■ DATA FOR REVIEW ■
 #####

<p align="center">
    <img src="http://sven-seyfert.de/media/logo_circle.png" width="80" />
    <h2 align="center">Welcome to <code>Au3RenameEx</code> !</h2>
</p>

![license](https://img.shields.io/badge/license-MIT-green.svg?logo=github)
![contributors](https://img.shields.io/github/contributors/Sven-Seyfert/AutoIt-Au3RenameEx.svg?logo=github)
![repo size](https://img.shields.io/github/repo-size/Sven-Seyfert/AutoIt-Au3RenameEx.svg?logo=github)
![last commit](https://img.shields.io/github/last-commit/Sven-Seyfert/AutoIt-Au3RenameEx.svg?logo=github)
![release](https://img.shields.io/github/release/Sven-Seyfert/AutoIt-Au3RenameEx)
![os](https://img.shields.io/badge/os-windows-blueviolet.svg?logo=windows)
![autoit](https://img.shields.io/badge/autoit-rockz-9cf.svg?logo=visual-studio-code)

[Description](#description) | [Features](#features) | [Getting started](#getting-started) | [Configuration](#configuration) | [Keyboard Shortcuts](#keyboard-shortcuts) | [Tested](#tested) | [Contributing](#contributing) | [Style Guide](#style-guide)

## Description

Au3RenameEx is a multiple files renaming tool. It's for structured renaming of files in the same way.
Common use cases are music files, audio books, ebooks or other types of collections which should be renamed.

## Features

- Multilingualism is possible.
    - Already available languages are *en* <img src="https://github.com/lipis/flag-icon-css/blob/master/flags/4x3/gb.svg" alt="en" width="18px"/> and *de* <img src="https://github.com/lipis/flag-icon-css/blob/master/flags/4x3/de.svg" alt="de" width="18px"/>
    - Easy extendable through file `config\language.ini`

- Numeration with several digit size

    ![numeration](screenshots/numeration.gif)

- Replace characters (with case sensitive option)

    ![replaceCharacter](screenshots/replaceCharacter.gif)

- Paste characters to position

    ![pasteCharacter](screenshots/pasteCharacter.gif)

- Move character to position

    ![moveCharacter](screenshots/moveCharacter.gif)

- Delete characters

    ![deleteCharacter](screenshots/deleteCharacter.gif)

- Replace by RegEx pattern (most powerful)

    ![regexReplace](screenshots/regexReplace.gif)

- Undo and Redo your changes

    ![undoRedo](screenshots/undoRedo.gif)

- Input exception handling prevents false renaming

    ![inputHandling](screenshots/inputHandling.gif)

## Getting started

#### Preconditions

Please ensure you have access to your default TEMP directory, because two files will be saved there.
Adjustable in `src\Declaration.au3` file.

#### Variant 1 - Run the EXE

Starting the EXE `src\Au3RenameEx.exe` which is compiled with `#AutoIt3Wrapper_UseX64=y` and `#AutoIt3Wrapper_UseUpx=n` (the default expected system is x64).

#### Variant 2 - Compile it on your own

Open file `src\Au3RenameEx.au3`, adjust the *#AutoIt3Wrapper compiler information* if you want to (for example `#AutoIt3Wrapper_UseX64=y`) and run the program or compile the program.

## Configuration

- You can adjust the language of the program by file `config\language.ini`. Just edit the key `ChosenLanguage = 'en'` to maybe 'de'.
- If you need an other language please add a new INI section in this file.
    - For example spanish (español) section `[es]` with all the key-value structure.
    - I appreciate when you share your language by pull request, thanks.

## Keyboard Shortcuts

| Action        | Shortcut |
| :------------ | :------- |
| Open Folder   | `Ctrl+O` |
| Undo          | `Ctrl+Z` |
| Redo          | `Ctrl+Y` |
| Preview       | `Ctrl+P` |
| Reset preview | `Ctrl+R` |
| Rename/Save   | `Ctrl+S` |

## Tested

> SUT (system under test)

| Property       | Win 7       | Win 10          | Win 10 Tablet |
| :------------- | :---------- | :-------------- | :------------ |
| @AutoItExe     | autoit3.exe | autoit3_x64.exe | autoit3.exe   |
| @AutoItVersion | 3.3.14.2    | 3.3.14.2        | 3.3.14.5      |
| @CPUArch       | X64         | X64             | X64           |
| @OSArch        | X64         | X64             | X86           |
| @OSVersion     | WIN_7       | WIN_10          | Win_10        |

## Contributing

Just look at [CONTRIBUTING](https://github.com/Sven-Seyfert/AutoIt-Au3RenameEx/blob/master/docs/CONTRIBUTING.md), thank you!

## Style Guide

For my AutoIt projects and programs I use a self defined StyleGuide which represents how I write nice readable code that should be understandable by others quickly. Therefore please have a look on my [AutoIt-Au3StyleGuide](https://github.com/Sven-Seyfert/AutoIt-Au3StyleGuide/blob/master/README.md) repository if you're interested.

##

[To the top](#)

■ TASK DESCRIPTION ■
Every line above needs to be retyped exactly.

■ SOLUTION TO THE EXERCISE ■
 #####

<p align="center">
    <img src="http://sven-seyfert.de/media/logo_circle.png" width="80" />
    <h2 align="center">Welcome to <code>Au3RenameEx</code> !</h2>
</p>

![license](https://img.shields.io/badge/license-MIT-green.svg?logo=github)
![contributors](https://img.shields.io/github/contributors/Sven-Seyfert/AutoIt-Au3RenameEx.svg?logo=github)
![repo size](https://img.shields.io/github/repo-size/Sven-Seyfert/AutoIt-Au3RenameEx.svg?logo=github)
![last commit](https://img.shields.io/github/last-commit/Sven-Seyfert/AutoIt-Au3RenameEx.svg?logo=github)
![release](https://img.shields.io/github/release/Sven-Seyfert/AutoIt-Au3RenameEx)
![os](https://img.shields.io/badge/os-windows-blueviolet.svg?logo=windows)
![autoit](https://img.shields.io/badge/autoit-rockz-9cf.svg?logo=visual-studio-code)

[Description](#description) | [Features](#features) | [Getting started](#getting-started) | [Configuration](#configuration) | [Keyboard Shortcuts](#keyboard-shortcuts) | [Tested](#tested) | [Contributing](#contributing) | [Style Guide](#style-guide)

## Description

Au3RenameEx is a multiple files renaming tool. It's for structured renaming of files in the same way.
Common use cases are music files, audio books, ebooks or other types of collections which should be renamed.

## Features

- Multilingualism is possible.
    - Already available languages are *en* <img src="https://github.com/lipis/flag-icon-css/blob/master/flags/4x3/gb.svg" alt="en" width="18px"/> and *de* <img src="https://github.com/lipis/flag-icon-css/blob/master/flags/4x3/de.svg" alt="de" width="18px"/>
    - Easy extendable through file `config\language.ini`

- Numeration with several digit size

    ![numeration](screenshots/numeration.gif)

- Replace characters (with case sensitive option)

    ![replaceCharacter](screenshots/replaceCharacter.gif)

- Paste characters to position

    ![pasteCharacter](screenshots/pasteCharacter.gif)

- Move character to position

    ![moveCharacter](screenshots/moveCharacter.gif)

- Delete characters

    ![deleteCharacter](screenshots/deleteCharacter.gif)

- Replace by RegEx pattern (most powerful)

    ![regexReplace](screenshots/regexReplace.gif)

- Undo and Redo your changes

    ![undoRedo](screenshots/undoRedo.gif)

- Input exception handling prevents false renaming

    ![inputHandling](screenshots/inputHandling.gif)

## Getting started

#### Preconditions

Please ensure you have access to your default TEMP directory, because two files will be saved there.
Adjustable in `src\Declaration.au3` file.

#### Variant 1 - Run the EXE

Starting the EXE `src\Au3RenameEx.exe` which is compiled with `#AutoIt3Wrapper_UseX64=y` and `#AutoIt3Wrapper_UseUpx=n` (the default expected system is x64).

#### Variant 2 - Compile it on your own

Open file `src\Au3RenameEx.au3`, adjust the *#AutoIt3Wrapper compiler information* if you want to (for example `#AutoIt3Wrapper_UseX64=y`) and run the program or compile the program.

## Configuration

- You can adjust the language of the program by file `config\language.ini`. Just edit the key `ChosenLanguage = 'en'` to maybe 'de'.
- If you need an other language please add a new INI section in this file.
    - For example spanish (español) section `[es]` with all the key-value structure.
    - I appreciate when you share your language by pull request, thanks.

## Keyboard Shortcuts

| Action        | Shortcut |
| :------------ | :------- |
| Open Folder   | `Ctrl+O` |
| Undo          | `Ctrl+Z` |
| Redo          | `Ctrl+Y` |
| Preview       | `Ctrl+P` |
| Reset preview | `Ctrl+R` |
| Rename/Save   | `Ctrl+S` |

## Tested

> SUT (system under test)

| Property       | Win 7       | Win 10          | Win 10 Tablet |
| :------------- | :---------- | :-------------- | :------------ |
| @AutoItExe     | autoit3.exe | autoit3_x64.exe | autoit3.exe   |
| @AutoItVersion | 3.3.14.2    | 3.3.14.2        | 3.3.14.5      |
| @CPUArch       | X64         | X64             | X64           |
| @OSArch        | X64         | X64             | X86           |
| @OSVersion     | WIN_7       | WIN_10          | Win_10        |

## Contributing

Just look at [CONTRIBUTING](https://github.com/Sven-Seyfert/AutoIt-Au3RenameEx/blob/master/docs/CONTRIBUTING.md), thank you!

## Style Guide

For my AutoIt projects and programs I use a self defined StyleGuide which represents how I write nice readable code that should be understandable by others quickly. Therefore please have a look on my [AutoIt-Au3StyleGuide](https://github.com/Sven-Seyfert/AutoIt-Au3StyleGuide/blob/master/README.md) repository if you're interested.

##

[To the top](#)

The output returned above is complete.